Most of us have heard about Toxic Shock Syndrome in tampons, but it was news to me to find out that there are just as many health concerns with pads. Dioxin is a byproduct used to make tampons, sanitary napkins (pads), incontinence pads, and diapers look white and ‘pure’. But did you know that:
- dioxin is easily absorbed into your body – and guess where our pads and tampons are…
- the effects of dioxin are cumulative and may stay in the body for 20 years after exposure (House Resolution (HR) 890, named the Tampon Safety and Research Act of 1999)

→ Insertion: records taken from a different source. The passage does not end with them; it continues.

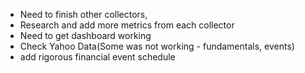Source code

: - Need to finish other collectors, 
- Research and add more metrics from each collector
- Need to get dashboard working
- Check Yahoo Data(Some was not working - fundamentals, events)
- add rigorous financial event schedule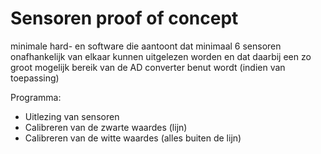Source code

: # Sensoren proof of concept

minimale hard- en software die aantoont dat minimaal 6 sensoren onafhankelijk van elkaar kunnen uitgelezen worden en dat daarbij een zo groot mogelijk bereik van de AD converter benut wordt (indien van toepassing)

Programma:
- Uitlezing van sensoren
- Calibreren van de zwarte waardes (lijn)
- Calibreren van de witte waardes (alles buiten de lijn)
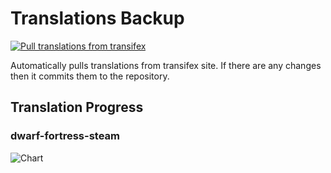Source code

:# Translations Backup

[![Pull translations from transifex](https://github.com/dfint/translations-backup/actions/workflows/pull-translations.yml/badge.svg)](https://github.com/dfint/translations-backup/actions/workflows/pull-translations.yml)

Automatically pulls translations from transifex site. If there are any changes then it commits them to the repository.

## Translation Progress

### dwarf-fortress-steam

![Chart](https://quickchart.io/chart/render/sf-21097049-d04e-4a8c-a956-5f4fd1692836)
<!--
### dwarf-fortress

![Chart](https://quickchart.io/chart/render/sf-2a1005f8-6ecc-43de-b885-c71649dd9b62)
-->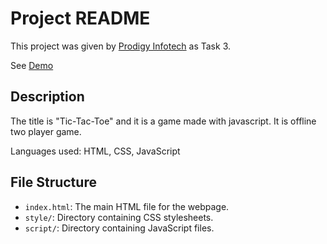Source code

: # Project README

This project was given by [Prodigy Infotech](https://prodigyinfotech.dev/) as Task 3.

See [Demo](https://thrishanatarajan7.neocities.org/PRODIGY_WD_03/)

## Description

The title is "Tic-Tac-Toe" and it is a game made with javascript. It is offline two player game.

Languages used: HTML, CSS, JavaScript

## File Structure

- `index.html`: The main HTML file for the webpage.
- `style/`: Directory containing CSS stylesheets.
- `script/`: Directory containing JavaScript files.
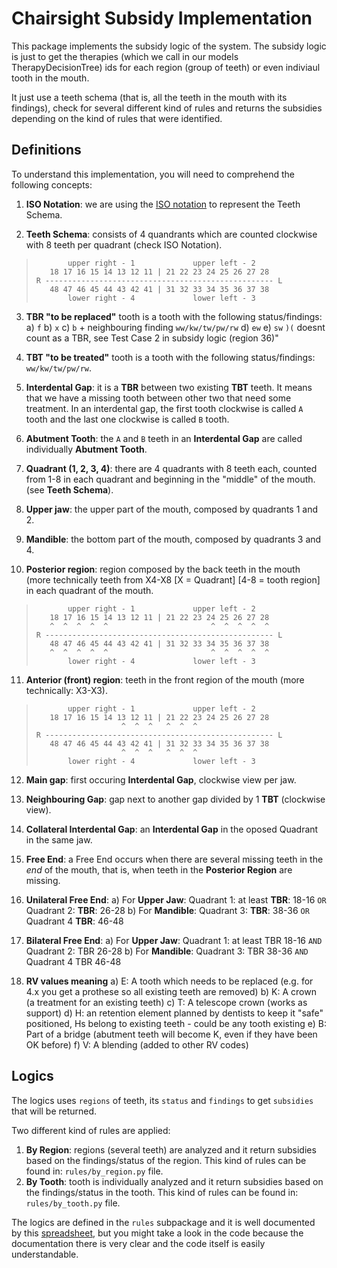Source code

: # Chairsight Subsidy Implementation
This package implements the subsidy logic of the system. The subsidy logic
is just to get the therapies (which we call in our models TherapyDecisionTree)
ids for each region (group of teeth) or even indiviaul tooth in the mouth.

It just use a teeth schema (that is, all the teeth in the mouth with its
findings), check for several different kind of rules and returns the subsidies
depending on the kind of rules that were identified.

## Definitions

To understand this implementation, you will need to comprehend the following concepts:

1. **ISO Notation**: we are using the [ISO notation](https://en.wikipedia.org/wiki/Dental_notation) to represent the Teeth Schema.

2. **Teeth Schema**: consists of 4 quandrants which are counted clockwise with
    8 teeth per quadrant (check ISO Notation).

>            upper right - 1             upper left - 2
>        18 17 16 15 14 13 12 11 | 21 22 23 24 25 26 27 28
>     R --------------------------------------------------- L
>        48 47 46 45 44 43 42 41 | 31 32 33 34 35 36 37 38
>            lower right - 4             lower left - 3

3. **TBR "to be replaced"** tooth is a tooth with the following status/findings:
    a) `f`
    b) `x`
    c) `b` + neighbouring finding `ww/kw/tw/pw/rw`
    d) `ew`
    e) `sw`
    `)(` doesnt count as a TBR, see Test Case 2 in subsidy logic (region 36)"
4. **TBT "to be treated"** tooth is a tooth with the following status/findings:
    `ww/kw/tw/pw/rw`.
5. **Interdental Gap**: it is a **TBR** between two existing **TBT** teeth. It means that we have a missing tooth between other two that need some treatment. In an interdental gap, the first tooth clockwise is called `A` tooth and the last one clockwise is called  `B` tooth.

6. **Abutment Tooth**: the `A` and `B` teeth in an **Interdental Gap** are called individually **Abutment Tooth**.

7. **Quadrant (1, 2, 3, 4)**: there are 4 quadrants with 8 teeth each, counted from 1-8 in each quadrant and beginning in the "middle" of the mouth. (see **Teeth Schema**).

8. **Upper jaw**: the upper part of the mouth, composed by quadrants 1 and 2.

9. **Mandible**: the bottom part of the mouth, composed by quadrants 3 and 4.

10. **Posterior region**: region composed by the back teeth in the mouth (more technically teeth from X4-X8 [X = Quadrant] [4-8 = tooth region] in each quadrant of the mouth.

>            upper right - 1             upper left - 2
>        18 17 16 15 14 13 12 11 | 21 22 23 24 25 26 27 28
>        ^  ^  ^  ^  ^                       ^  ^  ^  ^  ^
>     R --------------------------------------------------- L
>        48 47 46 45 44 43 42 41 | 31 32 33 34 35 36 37 38
>        ^  ^  ^  ^  ^                       ^  ^  ^  ^  ^
>            lower right - 4             lower left - 3

11. **Anterior (front) region**: teeth in the front region of the mouth (more technically: X3-X3).

>            upper right - 1             upper left - 2
>        18 17 16 15 14 13 12 11 | 21 22 23 24 25 26 27 28
>                        ^  ^  ^   ^  ^  ^
>     R --------------------------------------------------- L
>        48 47 46 45 44 43 42 41 | 31 32 33 34 35 36 37 38
>                        ^  ^  ^   ^  ^  ^
>            lower right - 4             lower left - 3


12. **Main gap**: first occuring **Interdental Gap**, clockwise view per jaw.

13. **Neighbouring Gap**: gap next to another gap divided by 1 **TBT** (clockwise view).

14. **Collateral Interdental Gap**: an **Interdental Gap** in the oposed Quadrant in the same jaw.

14. **Free End**: a Free End occurs when there are several missing teeth in the _end_ of the mouth, that is, when teeth in the **Posterior Region** are missing.

15. **Unilateral Free End**:
    a) For **Upper Jaw**:
        Quadrant 1: at least **TBR**: 18-16 `OR` Quadrant 2: **TBR**: 26-28
    b) For **Mandible**:
        Quadrant 3: **TBR**: 38-36 `OR` Quadrant 4 **TBR**: 46-48

16. **Bilateral Free End**:
    a) For **Upper Jaw**:
        Quadrant 1: at least TBR 18-16 `AND` Quadrant 2: TBR 26-28
    b) For **Mandible**:
        Quadrant 3: TBR 38-36 `AND` Quadrant 4 TBR 46-48

17. **RV values meaning**
    a) E: A tooth which needs to be replaced (e.g. for 4.x you get a prothese so all existing teeth are removed)
    b) K: A crown (a treatment for an existing teeth)
    c) T: A telescope crown (works as support)
    d) H: an retention element planned by dentists to keep it "safe" positioned, Hs belong to existing teeth - could be any tooth existing
    e) B: Part of a bridge (abutment teeth will become K, even if they have been OK before)
    f) V: A blending (added to other RV codes)

## Logics

The logics uses `regions` of teeth, its `status` and `findings` to get `subsidies` that will be returned.

Two different kind of rules are applied:

1. **By Region**: regions (several teeth) are analyzed and it return subsidies based on the findings/status of the region. This kind of rules can be found in: `rules/by_region.py` file.
2. **By Tooth**: tooth is individually analyzed and it return subsidies based on the findings/status in the tooth. This kind of rules can be found in: `rules/by_tooth.py` file.

The logics are defined in the `rules` subpackage and it is well documented by this [spreadsheet](https://docs.google.com/spreadsheets/d/1o-K_w1XLOQPz5GdbAwu6v9E83oFjBmfsL6kTyCoK_Wc/edit#gid=120845960), but you might take a look in the code because the documentation there is very clear and the code itself is easily understandable.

- the World Health Organization lists dioxin as one of the “dirty dozen – a group of dangerous chemicals known as persistent organic pollutants” (The World Health Organization)
- dioxin is a known human carcinogen
What does cloth pads have to do with pain relief ? Let me first ask you a question. Have you ever been sore on your outer vagina when wearing pads or panty liners? How about internally when wearing a tampon? Does the skin in that area become chaffed and tender – even to the point of burning? Most pads and tampons are bleached with chlorine and contain chemicals that increase absorbency. But these substances irritate sensitive skin. For instance, when removing a tampon, it rubs against the sides of the vagina. This rubbing combined with the chemicals in the fibers of the tampon can lead to ulcerations – “the chemicals are almost eating away at the vaginal tissues”. (source) Many women (including me) found that my cycle became lighter and my menstrual cramps decreased after switching to cloth. This may be due partly to the Red Raspberry Leaf Tea I drink, but I noticed a huge difference after I began using cloth pads. I remember hearing/reading that a chemical in the pads/tampons actually causes more blood to be pulled from a woman’s body – but I can’t locate the source again. Anyone?

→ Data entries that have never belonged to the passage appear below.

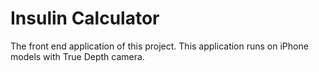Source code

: # Insulin Calculator

The front end application of this project. This application runs on iPhone models with True Depth camera.
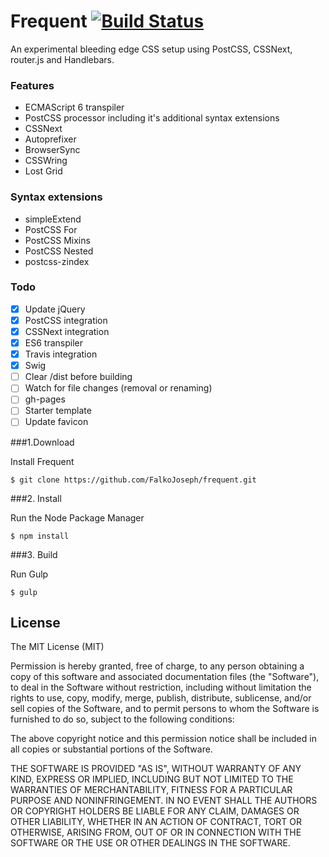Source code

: # Frequent [![Build Status](https://travis-ci.org/FalkoJoseph/frequent.svg)](https://travis-ci.org/FalkoJoseph/frequent)
An experimental bleeding edge CSS setup using PostCSS, CSSNext, router.js and Handlebars.

### Features

- ECMAScript 6 transpiler
- PostCSS processor including it's additional syntax extensions
- CSSNext
- Autoprefixer
- BrowserSync
- CSSWring
- Lost Grid

### Syntax extensions

- simpleExtend
- PostCSS For
- PostCSS Mixins
- PostCSS Nested
- postcss-zindex

### Todo

- [x] Update jQuery
- [x] PostCSS integration
- [x] CSSNext integration
- [x] ES6 transpiler
- [x] Travis integration
- [x] Swig
- [ ] Clear /dist before building
- [ ] Watch for file changes (removal or renaming)
- [ ] gh-pages
- [ ] Starter template
- [ ] Update favicon

###1.Download

Install Frequent

	$ git clone https://github.com/FalkoJoseph/frequent.git

###2. Install

Run the Node Package Manager

	$ npm install

###3. Build

Run Gulp

	$ gulp

## License

The MIT License (MIT)

Permission is hereby granted, free of charge, to any person obtaining a copy of this software and associated documentation files (the "Software"), to deal in the Software without restriction, including without limitation the rights to use, copy, modify, merge, publish, distribute, sublicense, and/or sell copies of the Software, and to permit persons to whom the Software is furnished to do so, subject to the following conditions:

The above copyright notice and this permission notice shall be included in all copies or substantial portions of the Software.

THE SOFTWARE IS PROVIDED "AS IS", WITHOUT WARRANTY OF ANY KIND, EXPRESS OR IMPLIED, INCLUDING BUT NOT LIMITED TO THE WARRANTIES OF MERCHANTABILITY, FITNESS FOR A PARTICULAR PURPOSE AND NONINFRINGEMENT. IN NO EVENT SHALL THE AUTHORS OR COPYRIGHT HOLDERS BE LIABLE FOR ANY CLAIM, DAMAGES OR OTHER LIABILITY, WHETHER IN AN ACTION OF CONTRACT, TORT OR OTHERWISE, ARISING FROM, OUT OF OR IN CONNECTION WITH THE SOFTWARE OR THE USE OR OTHER DEALINGS IN THE SOFTWARE.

LOL. My husband simply looked at me with a raised eyebrow when I exclaimed, “Cloth pads are soooo comfortable!” While he might not understand, I know you ladies out there know what I mean. Just as I mentioned above, the burning, chaffing, and irritation is not an issue with cloth pads. I can even say I enjoy wearing them. I don’t shift uncomfortably or sigh with relief when I can wear plain cotton underwear again. They really are very comfortable.
Just to have a ballpark figure, let’s say the average woman has a 28-day cycle, making her period come 13 times a year. If each cycle lasts about seven days and she uses an average of 4.5 pads (not tampons) each day, she’ll have used 410 pads in a year’s time. Your average cost is about $11 for a pkg of 48 regular absorbency pads (according to Wal-Mart.com). This makes the yearly cost of disposable pads around $94. If you have a period for, oh, about 38 years, you’ll be spending over $3,500 on disposable pads alone. Sure, there’s a bit more cost upfront if you switch to cloth pads. When I considered making the switch I didn’t want to waste money if I didn’t like them, so I bought a few at a time until I had what I needed. In the end, it’s a huge savings.
Did you know that on average, a woman has about 500 periods in her lifetime! That means she’ll use about 15,700 pads or tampons before she’s done. It takes 1-5 months for a cotton rag to biodegrade so it would probably take a bit longer for cotton material sewn together, but compare that to 500-800 years for a pad to break down! (source) You may or may not be a green go-getter, but the impact is the same. I hope these five reasons have at least made you consider looking at the option of cloth pads. I’m so glad I switched – and I don’t ever plan on going back!
Paula Miller is a child of God, wife, and mother. Several years of family health problems created a passion to learn about whole foods, candida, fitness, and healthy alternatives to modern medicine. When she can, she likes to mix in homesteading, gardening, writing children’s books, and Lilla Rose. She’s been married to her calm and laid-back husband Travis for 16 years. By God’s grace they homeschool their 5 children who are a wonderful mixture of them both.